Citizen Espionage: Studies in Trust and Betrayal

By Theodore R. Sarbin; Ralph M. Carney et al. | Go to book overview

5
The Mask of Integrity

Robert Hogan and Joyce Hogan


INTRODUCTION

Although the past 10 years may not have been a more iniquitous period in American public life than the preceding 220 years, the recent period does seem to have generated considerable concern about ethical issues. Insider trading on Wall Street, bank fraud, public perfidy, televangelist philandering, abuse of presidential power, industrial greed, and military espionage, if not more frequent, have certainly been better reported recently. American business has responded by using integrity tests to creen entry-level personnel; although this may be a good idea in principle, the persons who are best situated to exploit a company's or a nation's resources are located at the top, not the bottom, of organizations.
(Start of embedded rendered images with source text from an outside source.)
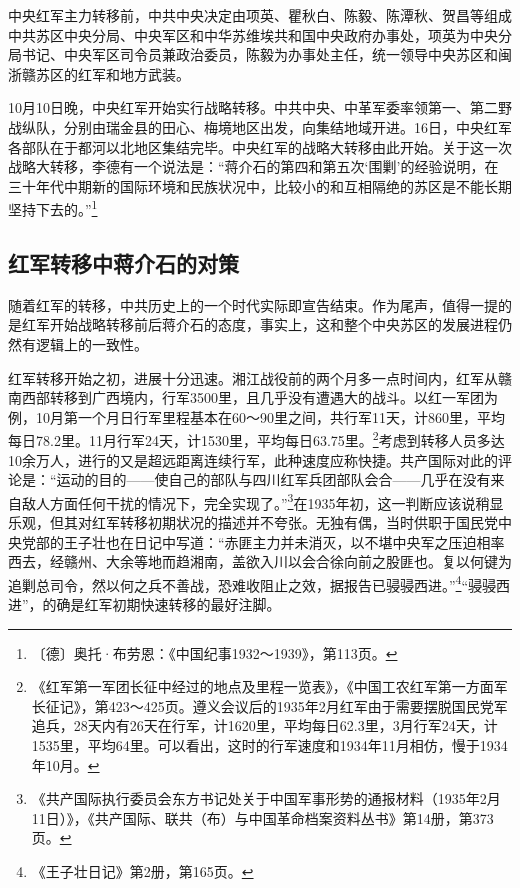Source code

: 中央红军主力转移前，中共中央决定由项英、瞿秋白、陈毅、陈潭秋、贺昌等组成中共苏区中央分局、中央军区和中华苏维埃共和国中央政府办事处，项英为中央分局书记、中央军区司令员兼政治委员，陈毅为办事处主任，统一领导中央苏区和闽浙赣苏区的红军和地方武装。


10月10日晚，中央红军开始实行战略转移。中共中央、中革军委率领第一、第二野战纵队，分别由瑞金县的田心、梅境地区出发，向集结地域开进。16日，中央红军各部队在于都河以北地区集结完毕。中央红军的战略大转移由此开始。关于这一次战略大转移，李德有一个说法是：“蒋介石的第四和第五次‘围剿’的经验说明，在三十年代中期新的国际环境和民族状况中，比较小的和互相隔绝的苏区是不能长期坚持下去的。”\footnote{〔德〕奥托·布劳恩：《中国纪事1932～1939》，第113页。}

\subsection{红军转移中蒋介石的对策}


随着红军的转移，中共历史上的一个时代实际即宣告结束。作为尾声，值得一提的是红军开始战略转移前后蒋介石的态度，事实上，这和整个中央苏区的发展进程仍然有逻辑上的一致性。


红军转移开始之初，进展十分迅速。湘江战役前的两个月多一点时间内，红军从赣南西部转移到广西境内，行军3500里，且几乎没有遭遇大的战斗。以红一军团为例，10月第一个月日行军里程基本在60～90里之间，共行军11天，计860里，平均每日78.2里。11月行军24天，计1530里，平均每日63.75里。\footnote{《红军第一军团长征中经过的地点及里程一览表》，《中国工农红军第一方面军长征记》，第423～425页。遵义会议后的1935年2月红军由于需要摆脱国民党军追兵，28天内有26天在行军，计1620里，平均每日62.3里，3月行军24天，计1535里，平均64里。可以看出，这时的行军速度和1934年11月相仿，慢于1934年10月。}考虑到转移人员多达10余万人，进行的又是超远距离连续行军，此种速度应称快捷。共产国际对此的评论是：“运动的目的——使自己的部队与四川红军兵团部队会合——几乎在没有来自敌人方面任何干扰的情况下，完全实现了。”\footnote{《共产国际执行委员会东方书记处关于中国军事形势的通报材料（1935年2月11日）》，《共产国际、联共（布）与中国革命档案资料丛书》第14册，第373页。}在1935年初，这一判断应该说稍显乐观，但其对红军转移初期状况的描述并不夸张。无独有偶，当时供职于国民党中央党部的王子壮也在日记中写道：“赤匪主力并未消灭，以不堪中央军之压迫相率西去，经赣州、大余等地而趋湘南，盖欲入川以会合徐向前之股匪也。复以何键为追剿总司令，然以何之兵不善战，恐难收阻止之效，据报告已骎骎西进。”\footnote{《王子壮日记》第2册，第165页。}“骎骎西进”，的确是红军初期快速转移的最好注脚。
Screening entry-level employees may be useful, but a bigger impact on corporate problems might be made if upper management is screened for undesirable qualities. Standard integrity measures will be useless in such an effort because good managers are creative and flexible, and creative people receive low scores on conventional measures of integrity. Standard integrity measures, therefore, will tend to screen creative persons out of organizations, and these are the persons who normally provide the vision, the strategy, and the perspective that give an organization its competitive advantage.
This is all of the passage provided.